FEIRAS DE ARTE DA CHINA
Por Ricard Akagawa
A abertura da China para o Ocidente trouxe gratas surpresas também no campo das artes. Depois da virada do milênio, tivemos acesso à arte contemporânea oriental, que até então estava restrita ao mercado local.
Esta expressiva produção artística contemporânea começou a se fortalecer a partir da década de 1990. Neste período, obras de qualidade começaram a aparecer nos leilões de casas consagradas como a Sotheby’s, Christie’s e Phillips de Pury & Company, sendo bem aceitas pelo Ocidente. As obras desta fase são as mais cobiçadas, pois representam a quebra de paradigmas, a transição e a revolução da arte contemporânea chinesa. Hoje, estas obras são objetos de desejo dos grandes colecionadores.
Com quase 20 anos de produção, a arte chinesa ganhou força, volume e novos artistas. O Ocidente passou a absorvê-la e admirá-la, já que ela representa uma outra maneira de apreciar a arte, algo novo até então desconhecido para todos nós.

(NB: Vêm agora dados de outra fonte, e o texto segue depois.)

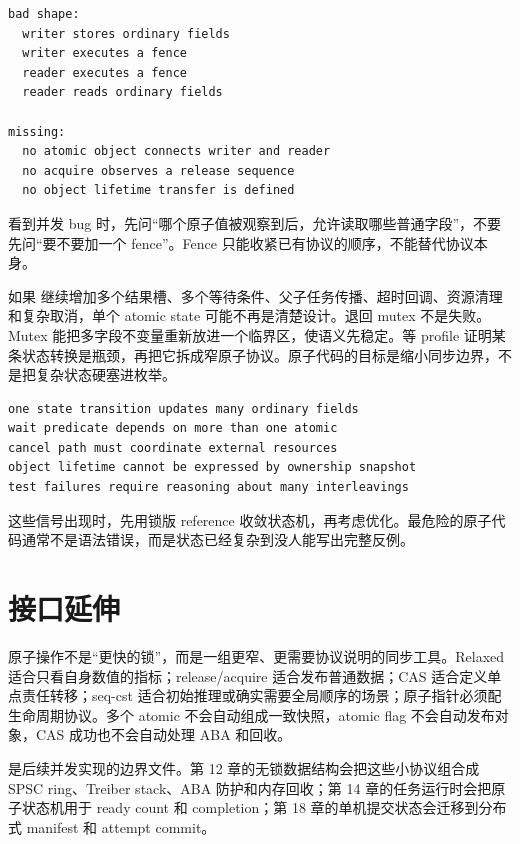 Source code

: \begin{lstlisting}[numbers=none,caption={fence 不能替代协议变量}]
bad shape:
  writer stores ordinary fields
  writer executes a fence
  reader executes a fence
  reader reads ordinary fields

missing:
  no atomic object connects writer and reader
  no acquire observes a release sequence
  no object lifetime transfer is defined
\end{lstlisting}

看到并发 bug 时，先问“哪个原子值被观察到后，允许读取哪些普通字段”，不要先问“要不要加一个 fence”。Fence 只能收紧已有协议的顺序，不能替代协议本身。

如果  继续增加多个结果槽、多个等待条件、父子任务传播、超时回调、资源清理和复杂取消，单个 atomic state 可能不再是清楚设计。退回 mutex 不是失败。Mutex 能把多字段不变量重新放进一个临界区，使语义先稳定。等 profile 证明某条状态转换是瓶颈，再把它拆成窄原子协议。原子代码的目标是缩小同步边界，不是把复杂状态硬塞进枚举。

\begin{lstlisting}[numbers=none,caption={退回锁版的信号}]
one state transition updates many ordinary fields
wait predicate depends on more than one atomic
cancel path must coordinate external resources
object lifetime cannot be expressed by ownership snapshot
test failures require reasoning about many interleavings
\end{lstlisting}

这些信号出现时，先用锁版 reference 收敛状态机，再考虑优化。最危险的原子代码通常不是语法错误，而是状态已经复杂到没人能写出完整反例。

\section{接口延伸}

原子操作不是“更快的锁”，而是一组更窄、更需要协议说明的同步工具。Relaxed 适合只看自身数值的指标；release/acquire 适合发布普通数据；CAS 适合定义单点责任转移；seq-cst 适合初始推理或确实需要全局顺序的场景；原子指针必须配生命周期协议。多个 atomic 不会自动组成一致快照，atomic flag 不会自动发布对象，CAS 成功也不会自动处理 ABA 和回收。

 是后续并发实现的边界文件。第 12 章的无锁数据结构会把这些小协议组合成 SPSC ring、Treiber stack、ABA 防护和内存回收；第 14 章的任务运行时会把原子状态机用于 ready count 和 completion；第 18 章的单机提交状态会迁移到分布式 manifest 和 attempt commit。

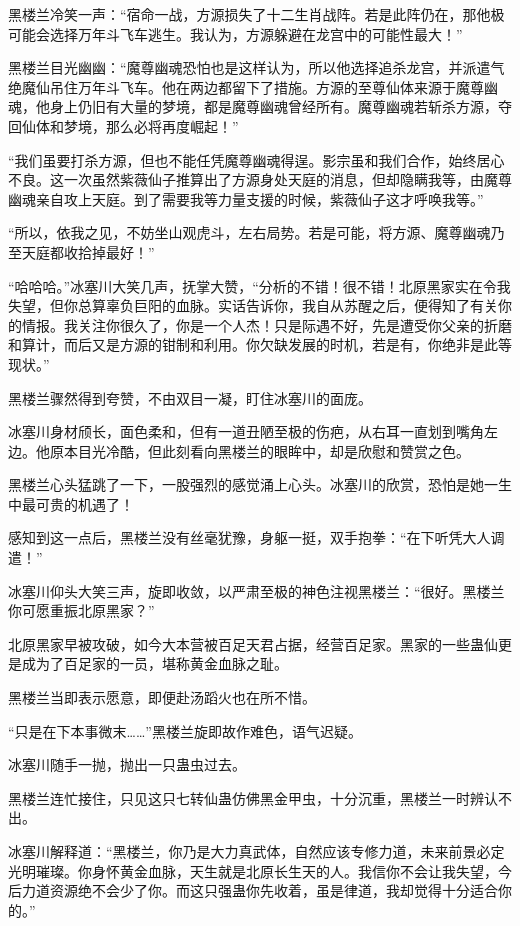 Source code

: \begin{this_body}
黑楼兰冷笑一声：“宿命一战，方源损失了十二生肖战阵。若是此阵仍在，那他极可能会选择万年斗飞车逃生。我认为，方源躲避在龙宫中的可能性最大！”

黑楼兰目光幽幽：“魔尊幽魂恐怕也是这样认为，所以他选择追杀龙宫，并派遣气绝魔仙吊住万年斗飞车。他在两边都留下了措施。方源的至尊仙体来源于魔尊幽魂，他身上仍旧有大量的梦境，都是魔尊幽魂曾经所有。魔尊幽魂若斩杀方源，夺回仙体和梦境，那么必将再度崛起！”

“我们虽要打杀方源，但也不能任凭魔尊幽魂得逞。影宗虽和我们合作，始终居心不良。这一次虽然紫薇仙子推算出了方源身处天庭的消息，但却隐瞒我等，由魔尊幽魂亲自攻上天庭。到了需要我等力量支援的时候，紫薇仙子这才呼唤我等。”

“所以，依我之见，不妨坐山观虎斗，左右局势。若是可能，将方源、魔尊幽魂乃至天庭都收拾掉最好！”

“哈哈哈。”冰塞川大笑几声，抚掌大赞，“分析的不错！很不错！北原黑家实在令我失望，但你总算辜负巨阳的血脉。实话告诉你，我自从苏醒之后，便得知了有关你的情报。我关注你很久了，你是一个人杰！只是际遇不好，先是遭受你父亲的折磨和算计，而后又是方源的钳制和利用。你欠缺发展的时机，若是有，你绝非是此等现状。”

黑楼兰骤然得到夸赞，不由双目一凝，盯住冰塞川的面庞。

冰塞川身材颀长，面色柔和，但有一道丑陋至极的伤疤，从右耳一直划到嘴角左边。他原本目光冷酷，但此刻看向黑楼兰的眼眸中，却是欣慰和赞赏之色。

黑楼兰心头猛跳了一下，一股强烈的感觉涌上心头。冰塞川的欣赏，恐怕是她一生中最可贵的机遇了！

感知到这一点后，黑楼兰没有丝毫犹豫，身躯一挺，双手抱拳：“在下听凭大人调遣！”

冰塞川仰头大笑三声，旋即收敛，以严肃至极的神色注视黑楼兰：“很好。黑楼兰你可愿重振北原黑家？”

北原黑家早被攻破，如今大本营被百足天君占据，经营百足家。黑家的一些蛊仙更是成为了百足家的一员，堪称黄金血脉之耻。

黑楼兰当即表示愿意，即便赴汤蹈火也在所不惜。

“只是在下本事微末……”黑楼兰旋即故作难色，语气迟疑。

冰塞川随手一抛，抛出一只蛊虫过去。

黑楼兰连忙接住，只见这只七转仙蛊仿佛黑金甲虫，十分沉重，黑楼兰一时辨认不出。

冰塞川解释道：“黑楼兰，你乃是大力真武体，自然应该专修力道，未来前景必定光明璀璨。你身怀黄金血脉，天生就是北原长生天的人。我信你不会让我失望，今后力道资源绝不会少了你。而这只强蛊你先收着，虽是律道，我却觉得十分适合你的。”


\end{this_body}
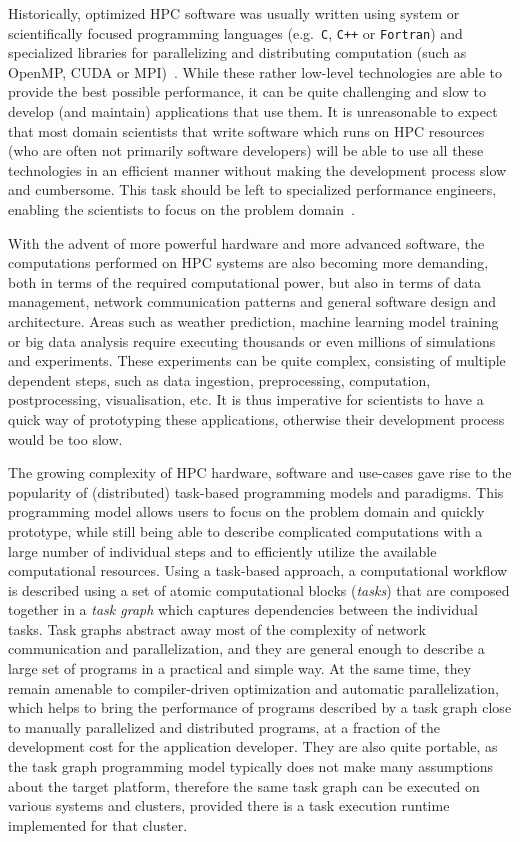 Historically, optimized HPC software was usually written using system or scientifically focused
programming languages (e.g.~\texttt{C}, \texttt{C++} or
\texttt{Fortran}) and specialized libraries for parallelizing and distributing computation
(such as OpenMP, CUDA or MPI)~\cite{mpistudy}. While these rather low-level technologies are
able to provide the best possible performance, it can be quite challenging and slow to develop (and
maintain) applications that use them. It is unreasonable to expect that most domain scientists that
write software which runs on HPC resources (who are often not primarily software developers) will
be able to use all these technologies in an efficient manner without making the development process
slow and cumbersome. This task should be left to specialized performance engineers, enabling the
scientists to focus on the problem domain~\cite{dace}.

With the advent of more powerful hardware and more advanced software, the computations performed on
HPC systems are also becoming more demanding, both in terms of the required computational power,
but also in terms of data management, network communication patterns and general software design
and architecture. Areas such as weather prediction, machine learning model training or big data
analysis require executing thousands or even millions of simulations and experiments. These
experiments can be quite complex, consisting of multiple dependent steps, such as data ingestion,
preprocessing, computation, postprocessing, visualisation, etc. It is thus imperative for
scientists to have a quick way of prototyping these applications, otherwise their development
process would be too slow.

The growing complexity of HPC hardware, software and use-cases gave rise to the popularity of
(distributed) task-based programming models and paradigms. This programming model allows users to
focus on the problem domain and quickly prototype, while still being able to describe complicated
computations with a large number of individual steps and to efficiently utilize the available
computational resources. Using a task-based approach, a computational workflow is described using a
set of atomic computational blocks (\emph{tasks}) that are composed together in a
\emph{task graph} which captures dependencies between the individual tasks. Task graphs
abstract away most of the complexity of network communication and parallelization, and they are
general enough to describe a large set of programs in a practical and simple way. At the same time,
they remain amenable to compiler-driven optimization and automatic parallelization, which helps to
bring the performance of programs described by a task graph close to manually parallelized and
distributed programs, at a fraction of the development cost for the application developer. They are
also quite portable, as the task graph programming model typically does not make many assumptions
about the target platform, therefore the same task graph can be executed on various systems and
clusters, provided there is a task execution runtime implemented for that cluster.

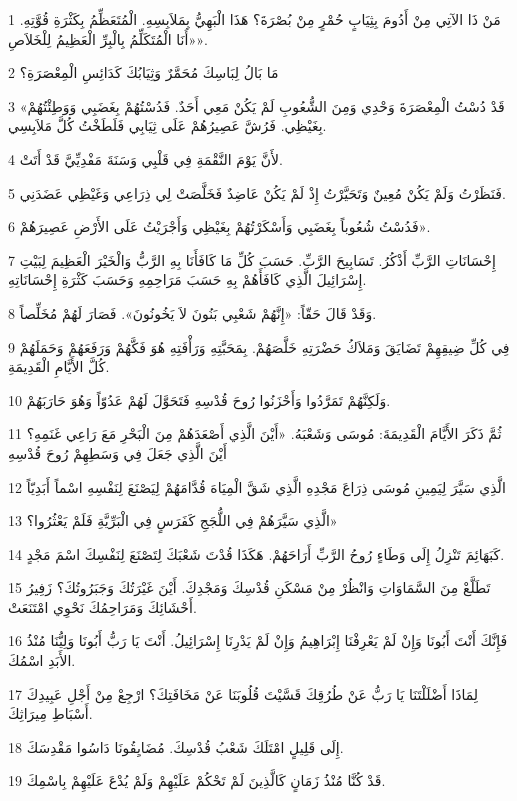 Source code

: \par 1 مَنْ ذَا الآتِي مِنْ أَدُومَ بِثِيَابٍ حُمْرٍ مِنْ بُصْرَةَ؟ هَذَا الْبَهِيُّ بِمَلاَبِسِهِ. الْمُتَعَظِّمُ بِكَثْرَةِ قُوَّتِهِ. «أَنَا الْمُتَكَلِّمُ بِالْبِرِّ الْعَظِيمُ لِلْخَلاَصِ».
\par 2 مَا بَالُ لِبَاسِكَ مُحَمَّرٌ وَثِيَابُكَ كَدَائِسِ الْمِعْصَرَةِ؟
\par 3 «قَدْ دُسْتُ الْمِعْصَرَةَ وَحْدِي وَمِنَ الشُّعُوبِ لَمْ يَكُنْ مَعِي أَحَدٌ. فَدُسْتُهُمْ بِغَضَبِي وَوَطِئْتُهُمْ بِغَيْظِي. فَرُشَّ عَصِيرُهُمْ عَلَى ثِيَابِي فَلَطَخْتُ كُلَّ مَلاَبِسِي.
\par 4 لأَنَّ يَوْمَ النَّقْمَةِ فِي قَلْبِي وَسَنَةَ مَفْدِيِّيَّ قَدْ أَتَتْ.
\par 5 فَنَظَرْتُ وَلَمْ يَكُنْ مُعِينٌ وَتَحَيَّرْتُ إِذْ لَمْ يَكُنْ عَاضِدٌ فَخَلَّصَتْ لِي ذِرَاعِي وَغَيْظِي عَضَدَنِي.
\par 6 فَدُسْتُ شُعُوباً بِغَضَبِي وَأَسْكَرْتُهُمْ بِغَيْظِي وَأَجْرَيْتُ عَلَى الأَرْضِ عَصِيرَهُمْ».
\par 7 إِحْسَانَاتِ الرَّبِّ أَذْكُرُ. تَسَابِيحَ الرَّبِّ. حَسَبَ كُلِّ مَا كَافَأَنَا بِهِ الرَّبُّ وَالْخَيْرَ الْعَظِيمَ لِبَيْتِ إِسْرَائِيلَ الَّذِي كَافَأَهُمْ بِهِ حَسَبَ مَرَاحِمِهِ وَحَسَبَ كَثْرَةِ إِحْسَانَاتِهِ.
\par 8 وَقَدْ قَالَ حَقّاً: «إِنَّهُمْ شَعْبِي بَنُونَ لاَ يَخُونُونَ». فَصَارَ لَهُمْ مُخَلِّصاً.
\par 9 فِي كُلِّ ضِيقِهِمْ تَضَايَقَ وَمَلاَكُ حَضْرَتِهِ خَلَّصَهُمْ. بِمَحَبَّتِهِ وَرَأْفَتِهِ هُوَ فَكَّهُمْ وَرَفَعَهُمْ وَحَمَلَهُمْ كُلَّ الأَيَّامِ الْقَدِيمَةِ.
\par 10 وَلَكِنَّهُمْ تَمَرَّدُوا وَأَحْزَنُوا رُوحَ قُدْسِهِ فَتَحَوَّلَ لَهُمْ عَدُوّاً وَهُوَ حَارَبَهُمْ.
\par 11 ثُمَّ ذَكَرَ الأَيَّامَ الْقَدِيمَةَ: مُوسَى وَشَعْبَهُ. «أَيْنَ الَّذِي أَصْعَدَهُمْ مِنَ الْبَحْرِ مَعَ رَاعِي غَنَمِهِ؟ أَيْنَ الَّذِي جَعَلَ فِي وَسَطِهِمْ رُوحَ قُدْسِهِ
\par 12 الَّذِي سَيَّرَ لِيَمِينِ مُوسَى ذِرَاعَ مَجْدِهِ الَّذِي شَقَّ الْمِيَاهَ قُدَّامَهُمْ لِيَصْنَعَ لِنَفْسِهِ اسْماً أَبَدِيّاً
\par 13 الَّذِي سَيَّرَهُمْ فِي اللُّجَجِ كَفَرَسٍ فِي الْبَرِّيَّةِ فَلَمْ يَعْثُرُوا؟»
\par 14 كَبَهَائِمَ تَنْزِلُ إِلَى وَطَاءٍ رُوحُ الرَّبِّ أَرَاحَهُمْ. هَكَذَا قُدْتَ شَعْبَكَ لِتَصْنَعَ لِنَفْسِكَ اسْمَ مَجْدٍ.
\par 15 تَطَلَّعْ مِنَ السَّمَاوَاتِ وَانْظُرْ مِنْ مَسْكَنِ قُدْسِكَ وَمَجْدِكَ. أَيْنَ غَيْرَتُكَ وَجَبَرُوتُكَ؟ زَفِيرُ أَحْشَائِكَ وَمَرَاحِمُكَ نَحْوِي امْتَنَعَتْ.
\par 16 فَإِنَّكَ أَنْتَ أَبُونَا وَإِنْ لَمْ يَعْرِفْنَا إِبْرَاهِيمُ وَإِنْ لَمْ يَدْرِنَا إِسْرَائِيلُ. أَنْتَ يَا رَبُّ أَبُونَا وَلِيُّنَا مُنْذُ الأَبَدِ اسْمُكَ.
\par 17 لِمَاذَا أَضْلَلْتَنَا يَا رَبُّ عَنْ طُرُقِكَ قَسَّيْتَ قُلُوبَنَا عَنْ مَخَافَتِكَ؟ ارْجِعْ مِنْ أَجْلِ عَبِيدِكَ أَسْبَاطِ مِيرَاثِكَ.
\par 18 إِلَى قَلِيلٍ امْتَلَكَ شَعْبُ قُدْسِكَ. مُضَايِقُونَا دَاسُوا مَقْدِسَكَ.
\par 19 قَدْ كُنَّا مُنْذُ زَمَانٍ كَالَّذِينَ لَمْ تَحْكُمْ عَلَيْهِمْ وَلَمْ يُدْعَ عَلَيْهِمْ بِاسْمِكَ.

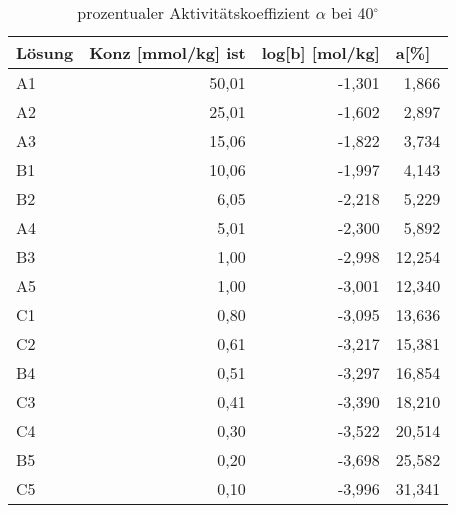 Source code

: \begin{table}[H]
  \centering
  \caption{prozentualer Aktivitätskoeffizient $\alpha$ bei 40$^\circ$}
    \begin{tabular}{lrrr}
    \toprule
    \textbf{Lösung} & \multicolumn{1}{l}{\textbf{Konz [mmol/kg] ist}} & \multicolumn{1}{l}{\textbf{log[b] [mol/kg]}} & \multicolumn{1}{l}{\textbf{a[\%]}} \\
    \midrule
    A1    & 50,01 & -1,301 & 1,866 \\
    A2    & 25,01 & -1,602 & 2,897 \\
    A3    & 15,06 & -1,822 & 3,734 \\
    B1    & 10,06 & -1,997 & 4,143 \\
    B2    & 6,05  & -2,218 & 5,229 \\
    A4    & 5,01  & -2,300 & 5,892 \\
    B3    & 1,00  & -2,998 & 12,254 \\
    A5    & 1,00  & -3,001 & 12,340 \\
    C1    & 0,80  & -3,095 & 13,636 \\
    C2    & 0,61  & -3,217 & 15,381 \\
    B4    & 0,51  & -3,297 & 16,854 \\
    C3    & 0,41  & -3,390 & 18,210 \\
    C4    & 0,30  & -3,522 & 20,514 \\
    B5    & 0,20  & -3,698 & 25,582 \\
    C5    & 0,10  & -3,996 & 31,341 \\
    \bottomrule
    \end{tabular}%
  \label{tab:addlabel}%
\end{table}%
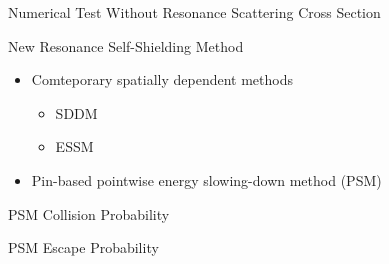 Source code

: \documentclass[sans,mathserif,aspectratio=169, 10pt]{beamer}
\begin{document}
\begin{frame}{Numerical Test Without Resonance Scattering Cross Section}
\centering
{}
\end{frame}

\begin{frame}{New Resonance Self-Shielding Method}
\begin{itemize}
\item Comteporary spatially dependent methods
	\begin{itemize}
	\item SDDM
	\item ESSM
	\end{itemize}
\item Pin-based pointwise energy slowing-down method (PSM)
\end{itemize}
\end{frame}

\begin{frame}{PSM Collision Probability}
\centering
{}
\end{frame}

\begin{frame}{PSM Escape Probability}
\centering
{}
\end{frame}
\end{document}
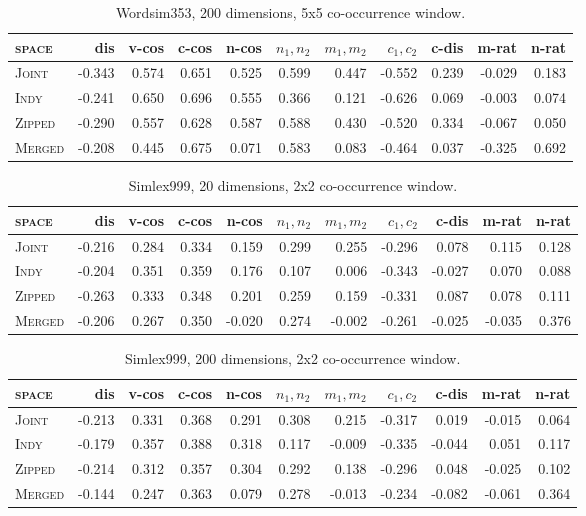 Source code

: \begin{table}
\begin{tabular}{lrrrrrrrrrr}
\hline
\textsc{space} & dis & v-cos & c-cos & n-cos & $n_1,n_2$ & $m_1,m_2$ & $c_1,c_2$ & c-dis & m-rat & n-rat \\
\hline
\textsc{Joint} & -0.343 & 0.574 & 0.651 & 0.525 & 0.599 & 0.447 & -0.552 & 0.239 & -0.029 & 0.183 \\
\textsc{Indy} & -0.241 & 0.650 & 0.696 & 0.555 & 0.366 & 0.121 & -0.626 & 0.069 & -0.003 & 0.074 \\
\textsc{Zipped} & -0.290 & 0.557 & 0.628 & 0.587 & 0.588 & 0.430 & -0.520 & 0.334 & -0.067 & 0.050 \\
\textsc{Merged} &-0.208 & 0.445 & 0.675 & 0.071 & 0.583 & 0.083 & -0.464 & 0.037 & -0.325 & 0.692 \\
\hline
\end{tabular}
\caption{Wordsim353, 200 dimensions, 5x5 co-occurrence window.}
\end{table}

\begin{table}
\begin{tabular}{lrrrrrrrrrr}
\hline
\textsc{space} & dis & v-cos & c-cos & n-cos & $n_1,n_2$ & $m_1,m_2$ & $c_1,c_2$ & c-dis & m-rat & n-rat \\
\hline
\textsc{Joint} & -0.216 & 0.284 & 0.334 & 0.159 & 0.299 & 0.255 & -0.296 & 0.078 & 0.115 & 0.128 \\
\textsc{Indy} & -0.204 & 0.351 & 0.359 & 0.176 & 0.107 & 0.006 & -0.343 & -0.027 & 0.070 & 0.088 \\
\textsc{Zipped} & -0.263 & 0.333 & 0.348 & 0.201 & 0.259 & 0.159 & -0.331 & 0.087 & 0.078 & 0.111 \\
\textsc{Merged} & -0.206 & 0.267 & 0.350 & -0.020 & 0.274 & -0.002 & -0.261 & -0.025 & -0.035 & 0.376 \\
\hline
\end{tabular}
\caption{Simlex999, 20 dimensions, 2x2 co-occurrence window.}
\end{table}

\begin{table}
\begin{tabular}{lrrrrrrrrrr}
\hline
\textsc{space} & dis & v-cos & c-cos & n-cos & $n_1,n_2$ & $m_1,m_2$ & $c_1,c_2$ & c-dis & m-rat & n-rat \\
\hline
\textsc{Joint} & -0.213 & 0.331 & 0.368 & 0.291 & 0.308 & 0.215 & -0.317 & 0.019 & -0.015 & 0.064 \\
\textsc{Indy} & -0.179 & 0.357 & 0.388 & 0.318 & 0.117 & -0.009 & -0.335 & -0.044 & 0.051 & 0.117 \\
\textsc{Zipped} & -0.214 & 0.312 & 0.357 & 0.304 & 0.292 & 0.138 & -0.296 & 0.048 & -0.025 & 0.102 \\
\textsc{Merged} & -0.144 & 0.247 & 0.363 & 0.079 & 0.278 & -0.013 & -0.234 & -0.082 & -0.061 & 0.364 \\
\hline
\end{tabular}
\caption{Simlex999, 200 dimensions, 2x2 co-occurrence window.}
\end{table}

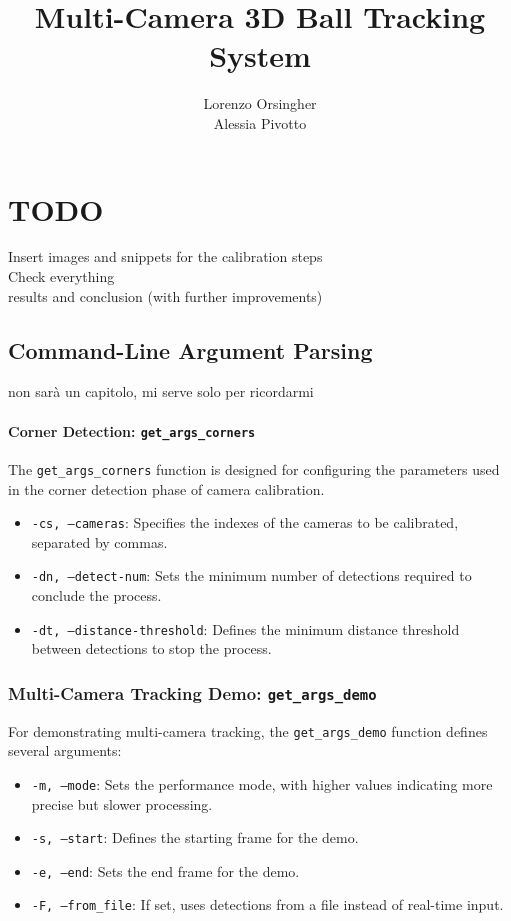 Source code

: \documentclass{template}
\title{Multi-Camera 3D Ball Tracking System}
\author{Lorenzo Orsingher\\Alessia Pivotto}
\begin{document}
\chapter{TODO}
Insert images and snippets for the calibration steps
\\Check everything
\\results and conclusion (with further improvements)
\section{Command-Line Argument Parsing}
non sarà un capitolo, mi serve solo per ricordarmi 

\subsubsection{Corner Detection: \texttt{get\_args\_corners}}

The \texttt{get\_args\_corners} function is designed for configuring the parameters used in the corner detection phase of camera calibration. 

\begin{itemize}
    \item \texttt{-cs, --cameras}: Specifies the indexes of the cameras to be calibrated, separated by commas. 
    \item \texttt{-dn, --detect-num}: Sets the minimum number of detections required to conclude the process.
    \item \texttt{-dt, --distance-threshold}: Defines the minimum distance threshold between detections to stop the process.
\end{itemize}

\subsection{Multi-Camera Tracking Demo: \texttt{get\_args\_demo}}

For demonstrating multi-camera tracking, the \texttt{get\_args\_demo} function defines several arguments:

\begin{itemize}
    \item \texttt{-m, --mode}: Sets the performance mode, with higher values indicating more precise but slower processing.
    \item \texttt{-s, --start}: Defines the starting frame for the demo. 
    \item \texttt{-e, --end}: Sets the end frame for the demo. 
    \item \texttt{-F, --from\_file}: If set, uses detections from a file instead of real-time input.
\end{itemize}
\end{document}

Quando se cria uma nova demanda e um certo volume de mercado, surgem então as feiras de arte especializadas naquele determinado segmento. Por conta disso, recentemente foram criadas as feiras de arte na China: a Art HK (Hong Kong), a ArtBeijing (Beijing) e a SH Contemporary (Shangai). Tive a oportunidade de visitá-las este ano. A feira de Hong Kong acontece em maio, e as outras duas em setembro, primeiro em Beijing e depois em Shangai.
As feiras trazem um material diferente do que já conhecemos através dos leilões. Obras de artistas consagrados – como Yue Minjum, Zeng Fanzhi, Zhang Xiaogang e Fanj Lijun, por exemplo – já estão nas mãos de grandes colecionadores, galerias e museus e estão sendo comercializados de outras formas. Já são clássicos da arte contemporânea chinesa. Porém, novos artistas com excelentes obras, como Gui Xiuwen, Feng Zhengjie, Liu Ye, estão presentes e sendo muito procurados.
O público presente é o mesmo das outras feiras internacionais – curadores, colecionadores e galeristas em busca de novidades e de novos contatos. Grandes galerias ocidentais já estão em vários pontos da Ásia, como a Arario Gallery, a Pace, a Michael Schultz e a Chinese Contemporary, que representa inúmeros artistas de qualidade e expressão como Wei Dong, Han Yajuan, Luo Brothers, Yue Minjun e Zhao Bo.
Visitar as feiras chinesas é uma oportunidade de pesquisar, conhecer o que de mais novo está no mercado. Além disso, eventos como estes funcionam como um grande intercâmbio. As feiras expõem a sua produção local, dando credibilidade aos seus artistas e, em contra-partida, abrem suas portas para a arte internacional e ocidental. Galeristas do Ocidente e do Oriente têm a oportunidade de estabelecer contatos, comprar e vender, trocar informações e interar-se a respeito do que há de novo e de alta qualidade no mundo.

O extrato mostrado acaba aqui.